Invited Speakers
Somesh Jha , University of Wisconsin
Semantic Adversarial Deep Learning
Fueled by massive amounts of data, models produced by machine-learning (ML) algorithms, especially deep neural networks, are being used in diverse domains where trustworthiness is a concern, including automotive systems, finance, health care, natural language processing, and malware detection. Of particular concern is the use of ML algorithms in cyber-physical systems (CPS), such as self-driving cars and aviation, where an adversary can cause serious consequences.
However, existing approaches to generating adversarial examples and devising robust ML algorithms mostly ignore the semantics and context of the overall system containing the ML component. For example, in an autonomous vehicle using deep learning for perception, not every adversarial example for the neural network might lead to a harmful consequence. Moreover, one may want to prioritize the search for adversarial examples towards those that significantly modify the desired semantics of the overall system. Along the same lines, existing algorithms for constructing robust ML algorithms ignore the specification of the overall system. In this paper, we argue that the semantics and specification of the overall system has a crucial role to play in this line of research. We present preliminary research results that support this claim.
Eran Yahav, Technion
From Programs to Interpretable Deep Models, and Back
Tutorials
Shaz Qadeer, Microsoft Research, and Bernhard Kragl, IST
Proving a concurrent program correct by demonstrating it does nothing
CIVL is a verifier for concurrent programs implemented as a conservative extension to the Boogie verification system. CIVL allows the proof of correctness of a concurrent program —shared-memory or message-passing— to be described as a sequence of program layers. The safety of a layer implies the safety of the layer just below, thus allowing the safety of the highest layer to transitively imply the safety of the lowest.

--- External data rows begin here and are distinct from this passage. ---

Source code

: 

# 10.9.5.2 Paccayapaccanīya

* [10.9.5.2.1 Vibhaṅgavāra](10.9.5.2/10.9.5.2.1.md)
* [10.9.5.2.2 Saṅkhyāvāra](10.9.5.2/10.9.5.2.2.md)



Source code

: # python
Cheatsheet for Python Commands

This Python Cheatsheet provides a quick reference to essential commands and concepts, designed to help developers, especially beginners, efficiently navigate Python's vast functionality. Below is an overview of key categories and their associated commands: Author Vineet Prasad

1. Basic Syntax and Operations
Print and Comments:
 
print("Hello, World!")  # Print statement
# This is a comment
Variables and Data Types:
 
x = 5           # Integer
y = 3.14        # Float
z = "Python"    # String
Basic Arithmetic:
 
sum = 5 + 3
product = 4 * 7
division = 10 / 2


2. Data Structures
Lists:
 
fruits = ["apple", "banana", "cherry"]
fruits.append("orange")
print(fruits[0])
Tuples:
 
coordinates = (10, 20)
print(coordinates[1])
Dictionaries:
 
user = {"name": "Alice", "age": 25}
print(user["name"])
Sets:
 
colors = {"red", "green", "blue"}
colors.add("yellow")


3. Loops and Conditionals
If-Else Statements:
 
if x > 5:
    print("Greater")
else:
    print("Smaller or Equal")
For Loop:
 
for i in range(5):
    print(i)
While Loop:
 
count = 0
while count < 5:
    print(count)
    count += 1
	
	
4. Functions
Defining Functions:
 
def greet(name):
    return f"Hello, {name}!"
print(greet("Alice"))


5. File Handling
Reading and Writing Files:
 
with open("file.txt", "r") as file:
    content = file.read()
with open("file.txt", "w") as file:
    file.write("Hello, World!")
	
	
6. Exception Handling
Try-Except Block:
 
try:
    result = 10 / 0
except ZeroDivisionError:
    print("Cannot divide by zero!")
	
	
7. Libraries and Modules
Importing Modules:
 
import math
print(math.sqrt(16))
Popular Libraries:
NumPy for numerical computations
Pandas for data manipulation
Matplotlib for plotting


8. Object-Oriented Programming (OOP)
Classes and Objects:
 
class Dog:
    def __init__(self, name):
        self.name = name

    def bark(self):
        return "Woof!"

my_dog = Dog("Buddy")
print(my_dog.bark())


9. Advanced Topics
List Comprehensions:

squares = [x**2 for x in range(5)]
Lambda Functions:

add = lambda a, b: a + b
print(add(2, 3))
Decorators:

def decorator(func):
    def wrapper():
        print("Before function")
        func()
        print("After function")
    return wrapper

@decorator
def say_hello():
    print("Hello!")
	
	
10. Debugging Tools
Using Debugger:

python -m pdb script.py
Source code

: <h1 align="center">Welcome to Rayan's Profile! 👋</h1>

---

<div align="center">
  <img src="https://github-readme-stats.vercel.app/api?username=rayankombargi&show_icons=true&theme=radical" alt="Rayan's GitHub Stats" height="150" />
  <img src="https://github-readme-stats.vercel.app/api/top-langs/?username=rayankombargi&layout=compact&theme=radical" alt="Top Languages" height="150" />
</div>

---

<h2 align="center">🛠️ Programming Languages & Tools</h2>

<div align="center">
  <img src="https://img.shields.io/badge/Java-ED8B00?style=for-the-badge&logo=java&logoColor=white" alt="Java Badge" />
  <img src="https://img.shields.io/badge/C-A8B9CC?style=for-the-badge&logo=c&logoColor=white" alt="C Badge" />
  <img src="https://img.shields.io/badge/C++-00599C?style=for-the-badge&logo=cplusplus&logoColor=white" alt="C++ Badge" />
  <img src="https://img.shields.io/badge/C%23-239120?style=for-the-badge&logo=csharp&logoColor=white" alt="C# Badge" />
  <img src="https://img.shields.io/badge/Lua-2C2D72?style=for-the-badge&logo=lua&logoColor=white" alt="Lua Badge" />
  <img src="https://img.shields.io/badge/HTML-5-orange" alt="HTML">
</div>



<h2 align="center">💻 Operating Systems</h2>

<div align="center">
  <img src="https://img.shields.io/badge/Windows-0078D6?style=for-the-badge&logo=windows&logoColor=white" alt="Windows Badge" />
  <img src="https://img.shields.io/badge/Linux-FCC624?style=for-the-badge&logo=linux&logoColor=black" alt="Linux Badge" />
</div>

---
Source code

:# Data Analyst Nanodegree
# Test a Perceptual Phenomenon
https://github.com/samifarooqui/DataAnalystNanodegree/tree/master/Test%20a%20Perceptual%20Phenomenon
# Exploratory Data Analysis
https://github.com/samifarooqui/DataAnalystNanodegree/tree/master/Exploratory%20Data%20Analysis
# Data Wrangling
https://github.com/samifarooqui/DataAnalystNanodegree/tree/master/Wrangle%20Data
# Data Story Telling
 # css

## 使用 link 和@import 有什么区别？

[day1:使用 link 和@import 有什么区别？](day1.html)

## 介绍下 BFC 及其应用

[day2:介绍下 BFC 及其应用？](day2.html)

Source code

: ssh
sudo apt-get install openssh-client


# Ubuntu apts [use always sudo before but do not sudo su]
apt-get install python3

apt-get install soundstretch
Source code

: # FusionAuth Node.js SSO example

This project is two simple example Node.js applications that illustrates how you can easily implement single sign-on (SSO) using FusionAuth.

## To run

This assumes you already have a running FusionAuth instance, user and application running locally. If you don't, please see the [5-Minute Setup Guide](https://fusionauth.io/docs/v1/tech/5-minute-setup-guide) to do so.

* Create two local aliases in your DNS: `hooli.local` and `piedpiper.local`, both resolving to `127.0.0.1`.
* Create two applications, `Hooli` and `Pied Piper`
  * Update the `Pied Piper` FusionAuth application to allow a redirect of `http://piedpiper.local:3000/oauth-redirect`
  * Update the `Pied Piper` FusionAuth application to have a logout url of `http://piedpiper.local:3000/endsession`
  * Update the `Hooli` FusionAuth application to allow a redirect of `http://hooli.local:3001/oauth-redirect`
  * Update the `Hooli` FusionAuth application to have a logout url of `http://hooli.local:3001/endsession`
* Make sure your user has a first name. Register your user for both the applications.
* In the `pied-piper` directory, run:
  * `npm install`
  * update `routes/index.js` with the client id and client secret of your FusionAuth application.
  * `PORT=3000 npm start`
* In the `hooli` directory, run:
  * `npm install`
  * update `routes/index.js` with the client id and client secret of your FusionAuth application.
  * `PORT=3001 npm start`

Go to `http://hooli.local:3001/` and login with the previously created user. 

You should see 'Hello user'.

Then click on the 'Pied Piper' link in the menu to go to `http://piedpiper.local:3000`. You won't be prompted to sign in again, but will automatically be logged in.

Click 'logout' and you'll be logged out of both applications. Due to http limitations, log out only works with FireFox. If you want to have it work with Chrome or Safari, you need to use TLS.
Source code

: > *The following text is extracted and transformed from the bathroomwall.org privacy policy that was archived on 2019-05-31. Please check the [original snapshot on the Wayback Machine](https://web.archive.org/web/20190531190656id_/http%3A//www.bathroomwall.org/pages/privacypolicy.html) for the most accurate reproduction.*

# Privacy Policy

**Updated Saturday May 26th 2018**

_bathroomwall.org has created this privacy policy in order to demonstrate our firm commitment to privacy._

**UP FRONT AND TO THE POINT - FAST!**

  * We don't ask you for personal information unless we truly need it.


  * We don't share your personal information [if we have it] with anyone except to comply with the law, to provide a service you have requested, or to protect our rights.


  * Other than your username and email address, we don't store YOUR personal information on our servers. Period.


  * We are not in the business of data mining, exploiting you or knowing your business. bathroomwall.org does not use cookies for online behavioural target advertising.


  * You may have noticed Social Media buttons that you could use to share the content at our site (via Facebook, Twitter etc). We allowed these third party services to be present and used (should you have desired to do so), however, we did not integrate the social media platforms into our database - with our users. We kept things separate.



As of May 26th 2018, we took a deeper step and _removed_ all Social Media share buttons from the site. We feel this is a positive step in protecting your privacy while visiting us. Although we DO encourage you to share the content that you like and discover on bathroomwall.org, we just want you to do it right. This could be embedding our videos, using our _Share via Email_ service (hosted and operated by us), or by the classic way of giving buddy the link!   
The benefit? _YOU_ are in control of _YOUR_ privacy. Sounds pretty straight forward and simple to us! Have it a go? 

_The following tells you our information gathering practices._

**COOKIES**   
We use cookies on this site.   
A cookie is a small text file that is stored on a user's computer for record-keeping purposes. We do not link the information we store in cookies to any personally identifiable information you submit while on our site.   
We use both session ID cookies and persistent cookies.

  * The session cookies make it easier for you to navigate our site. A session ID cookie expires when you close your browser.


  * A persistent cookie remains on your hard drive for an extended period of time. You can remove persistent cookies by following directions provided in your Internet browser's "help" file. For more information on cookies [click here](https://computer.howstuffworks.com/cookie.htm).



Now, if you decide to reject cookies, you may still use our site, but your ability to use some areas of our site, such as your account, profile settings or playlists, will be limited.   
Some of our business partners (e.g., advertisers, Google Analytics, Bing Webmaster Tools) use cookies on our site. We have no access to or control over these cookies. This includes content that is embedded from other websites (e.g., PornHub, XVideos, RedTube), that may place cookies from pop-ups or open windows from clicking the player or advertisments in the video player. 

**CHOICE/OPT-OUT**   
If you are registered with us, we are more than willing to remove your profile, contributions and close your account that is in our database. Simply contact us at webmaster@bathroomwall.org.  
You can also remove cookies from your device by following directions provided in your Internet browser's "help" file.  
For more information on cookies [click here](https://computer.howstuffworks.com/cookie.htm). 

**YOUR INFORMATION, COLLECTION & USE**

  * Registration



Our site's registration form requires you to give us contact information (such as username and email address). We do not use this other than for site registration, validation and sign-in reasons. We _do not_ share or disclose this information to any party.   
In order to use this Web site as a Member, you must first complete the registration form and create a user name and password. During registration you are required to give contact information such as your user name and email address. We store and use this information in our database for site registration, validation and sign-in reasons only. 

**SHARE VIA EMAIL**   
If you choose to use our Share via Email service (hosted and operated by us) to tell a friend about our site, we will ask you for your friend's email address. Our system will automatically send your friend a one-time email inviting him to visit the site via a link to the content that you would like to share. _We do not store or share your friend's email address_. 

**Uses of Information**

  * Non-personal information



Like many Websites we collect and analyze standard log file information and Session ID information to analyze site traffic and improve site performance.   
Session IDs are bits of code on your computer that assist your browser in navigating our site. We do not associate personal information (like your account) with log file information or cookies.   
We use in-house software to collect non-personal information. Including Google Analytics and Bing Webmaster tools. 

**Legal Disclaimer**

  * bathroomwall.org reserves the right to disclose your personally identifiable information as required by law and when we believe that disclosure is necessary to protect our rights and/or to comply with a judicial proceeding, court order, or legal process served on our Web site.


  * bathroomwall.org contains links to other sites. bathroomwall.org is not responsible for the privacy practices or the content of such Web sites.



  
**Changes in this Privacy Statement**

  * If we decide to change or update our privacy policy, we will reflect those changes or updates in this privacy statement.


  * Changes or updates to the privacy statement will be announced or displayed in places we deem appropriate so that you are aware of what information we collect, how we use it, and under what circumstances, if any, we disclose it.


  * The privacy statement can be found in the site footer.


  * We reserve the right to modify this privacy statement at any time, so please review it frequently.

The central theme in CIVL is reasoning about atomic actions. Different layers of a program describe its behavior using atomic actions, higher layers with coarse-grained and lower layers with fine-grained atomic actions. A proof of correctness amounts to a demonstration that the highest layer is SKIP, the atomic action that does nothing. The formal and automated verification justifying the connection between adjacent layers combines several techniques—linear variables, reduction based on movers, location invariants, and procedure-local abstraction.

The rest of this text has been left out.